On Friday, NASA honored a handful of journalists who spent much of their time with their eyes pointing toward the heavens.
- Journalists added to "The Chroniclers" a wall of honor at Kennedy Space Center
- Among those honored, former News 13 anchor Scott Harris
- Wall honors space journalists and icons like Walter Cronkite
One of those journalists, former News 13 anchor Scott Harris.
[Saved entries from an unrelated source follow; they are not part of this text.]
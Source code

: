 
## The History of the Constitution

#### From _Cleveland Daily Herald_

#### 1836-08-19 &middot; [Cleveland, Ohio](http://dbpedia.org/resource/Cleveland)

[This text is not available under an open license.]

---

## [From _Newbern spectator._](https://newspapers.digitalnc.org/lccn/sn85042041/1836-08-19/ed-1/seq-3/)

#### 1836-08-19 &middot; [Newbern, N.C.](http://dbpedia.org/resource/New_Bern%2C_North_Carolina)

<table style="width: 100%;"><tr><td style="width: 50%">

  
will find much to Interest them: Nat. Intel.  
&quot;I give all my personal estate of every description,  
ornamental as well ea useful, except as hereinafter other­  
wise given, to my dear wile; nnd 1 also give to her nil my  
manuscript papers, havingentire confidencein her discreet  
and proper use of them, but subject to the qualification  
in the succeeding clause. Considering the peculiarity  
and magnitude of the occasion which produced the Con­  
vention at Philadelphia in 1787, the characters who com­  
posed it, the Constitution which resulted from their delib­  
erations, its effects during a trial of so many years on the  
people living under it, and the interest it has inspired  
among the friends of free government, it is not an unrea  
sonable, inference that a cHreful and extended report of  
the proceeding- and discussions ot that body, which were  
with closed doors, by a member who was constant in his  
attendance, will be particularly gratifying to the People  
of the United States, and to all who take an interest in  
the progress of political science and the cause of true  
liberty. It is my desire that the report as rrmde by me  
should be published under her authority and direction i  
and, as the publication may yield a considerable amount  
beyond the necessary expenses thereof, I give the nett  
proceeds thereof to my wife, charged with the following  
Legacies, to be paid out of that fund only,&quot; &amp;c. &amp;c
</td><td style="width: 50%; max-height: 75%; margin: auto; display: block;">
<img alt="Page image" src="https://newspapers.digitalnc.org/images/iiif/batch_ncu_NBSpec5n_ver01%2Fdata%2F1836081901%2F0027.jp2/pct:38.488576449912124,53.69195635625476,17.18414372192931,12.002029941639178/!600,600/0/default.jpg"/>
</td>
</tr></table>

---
Harris was posthumously honored with his son in attendance.
Scott Harris’ son, Emery McGough, said his late father loved reporting from the space coast, covering NASA space launches from the first shuttle mission in 1981 to the very last launch in 2011.
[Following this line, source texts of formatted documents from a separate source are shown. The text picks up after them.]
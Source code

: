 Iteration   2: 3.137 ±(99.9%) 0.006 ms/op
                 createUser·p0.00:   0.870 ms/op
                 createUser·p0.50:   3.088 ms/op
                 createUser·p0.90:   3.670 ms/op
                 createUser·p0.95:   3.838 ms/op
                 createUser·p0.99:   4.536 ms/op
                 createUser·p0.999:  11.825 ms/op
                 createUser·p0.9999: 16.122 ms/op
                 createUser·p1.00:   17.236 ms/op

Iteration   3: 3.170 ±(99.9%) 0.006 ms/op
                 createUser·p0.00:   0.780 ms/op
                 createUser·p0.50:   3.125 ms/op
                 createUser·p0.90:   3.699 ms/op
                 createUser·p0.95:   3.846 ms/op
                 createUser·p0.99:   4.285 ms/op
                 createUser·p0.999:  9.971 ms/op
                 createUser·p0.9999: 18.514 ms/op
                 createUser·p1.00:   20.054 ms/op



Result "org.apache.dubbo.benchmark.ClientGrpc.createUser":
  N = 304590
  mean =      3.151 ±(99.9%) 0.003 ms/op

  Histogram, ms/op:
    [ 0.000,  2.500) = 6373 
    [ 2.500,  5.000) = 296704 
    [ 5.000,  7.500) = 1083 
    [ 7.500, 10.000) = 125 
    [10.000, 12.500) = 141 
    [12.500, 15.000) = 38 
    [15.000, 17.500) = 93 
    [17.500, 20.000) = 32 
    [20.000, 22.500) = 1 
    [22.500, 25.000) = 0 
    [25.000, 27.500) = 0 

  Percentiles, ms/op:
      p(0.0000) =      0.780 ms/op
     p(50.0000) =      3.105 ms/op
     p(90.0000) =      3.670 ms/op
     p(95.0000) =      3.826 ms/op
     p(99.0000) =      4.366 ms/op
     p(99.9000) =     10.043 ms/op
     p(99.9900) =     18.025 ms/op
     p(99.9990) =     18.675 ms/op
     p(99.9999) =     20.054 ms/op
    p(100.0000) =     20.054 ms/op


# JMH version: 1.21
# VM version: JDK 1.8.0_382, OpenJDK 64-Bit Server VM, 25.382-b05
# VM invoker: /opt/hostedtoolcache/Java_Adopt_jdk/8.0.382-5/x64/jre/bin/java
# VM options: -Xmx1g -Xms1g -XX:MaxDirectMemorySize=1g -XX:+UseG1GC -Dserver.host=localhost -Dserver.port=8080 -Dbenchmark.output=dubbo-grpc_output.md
On Friday, the former News 13 anchor and others were honored as “Chroniclers” by NASA for helping to spread the news of American space exploration.
Harris worked for two other stations in Central Florida before before helping to launch News 13's 24-hour newscasts back in 1997. He faithfully covered launches at the space coast time and time again.
Scott was there as STS-135, the final launch of Space Shuttle Atlantis in July 2011. Illness would claim Scott a month later. But on Friday he was fondly remembered for his efforts, with his son, Emery McGough, standing in for him.
“It was hard to be here. I wanted him to get it, of course,” said McGough.
Emery says Scott had a passion for journalism and space.
Scott’s name will now hang proudly with the likes of other great journalists, like the iconic Walter Cronkite, who covered Americas successful effort to put a man on the moon.
“He would cherish this award above all because of so much time he spent here," McGough said. "And he knew that when he was here, he was with the best.”
In 2011, Mayor Buddy Dyer named March 4 "Scott Harris Day" in the city of Orlando.